Drug patent: San people make claim on Hoodia Gordonii
The San people who are indigenous to Southern Africa are demanding
compensation for a drug company's exploitation of their ancient
knowledge. They have traditionally eaten slices of the Hoodia cactus
in order to stave off hunger on long hunting trips. The plant is
now being tested to provide ingredients for an anti-obesity drug
by Phytopharm, a British pharmaceutical company. The product could
become a best seller in developed countries.

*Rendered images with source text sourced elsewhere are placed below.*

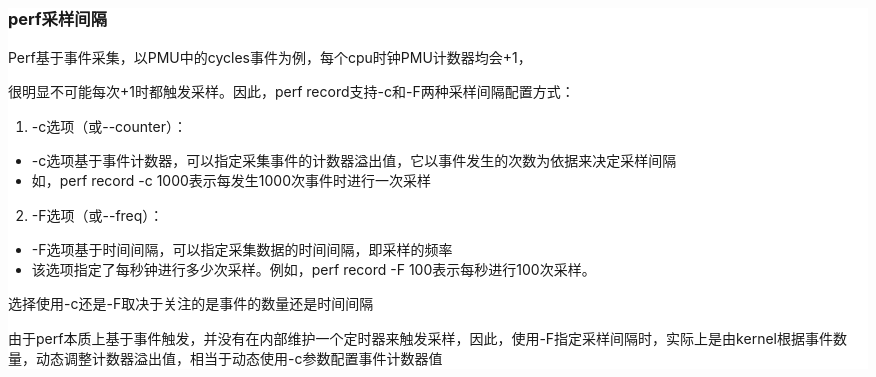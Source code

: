 ### perf采样间隔


Perf基于事件采集，以PMU中的cycles事件为例，每个cpu时钟PMU计数器均会+1，

很明显不可能每次+1时都触发采样。因此，perf record支持-c和-F两种采样间隔配置方式：

1. -c选项（或--counter）：
  - -c选项基于事件计数器，可以指定采集事件的计数器溢出值，它以事件发生的次数为依据来决定采样间隔
  - 如，perf record -c 1000表示每发生1000次事件时进行一次采样
2. -F选项（或--freq）：
  - -F选项基于时间间隔，可以指定采集数据的时间间隔，即采样的频率
  - 该选项指定了每秒钟进行多少次采样。例如，perf record -F 100表示每秒进行100次采样。

选择使用-c还是-F取决于关注的是事件的数量还是时间间隔

由于perf本质上基于事件触发，并没有在内部维护一个定时器来触发采样，因此，使用-F指定采样间隔时，实际上是由kernel根据事件数量，动态调整计数器溢出值，相当于动态使用-c参数配置事件计数器值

The active ingredient in the Hoodia cactus which acts as an appetite
suppressant was identified by the Council for Scientific and Industrial
Research in South Africa (CSIR). They passed on their work to Phytopharm,
a British pharmaceutical company, who patented it as P57. Phytopharm
announced that they had found a possible cure for obesity, without
the side-effects of other drugs, because the active ingredient occurred
naturally. Their share value rose immediately, and they soon sold
the rights to license the drug to Pfizer, the US pharmaceutical
The Working Group of Indigenous Minorities in South Africa, (WIMSA),
was set up by the San and Kung groups of indigenous peoples of Southern
Africa, to protect their rights and interests. Roger Chennells,
a South African lawyer, acts as a consultant to WIMSA and the San.
He said, "They are very concerned. It feels like somebody has stolen
the family silver and is making a huge profit out of it. The bushmen
do not object to anybody using their knowledge to produce a medicine,
but they would like the drug companies to have spoken to them first
and come to an agreement."
Phytopharm's chief executive, Richard Dixey said that he believed
that the people who had discovered the cactus had disappeared, and
the man in charge of the CSIR project, Dr Marthinus Horak claimed
that there were only a few hundred bushmen left in South Africa,
and that they were very hard to contact.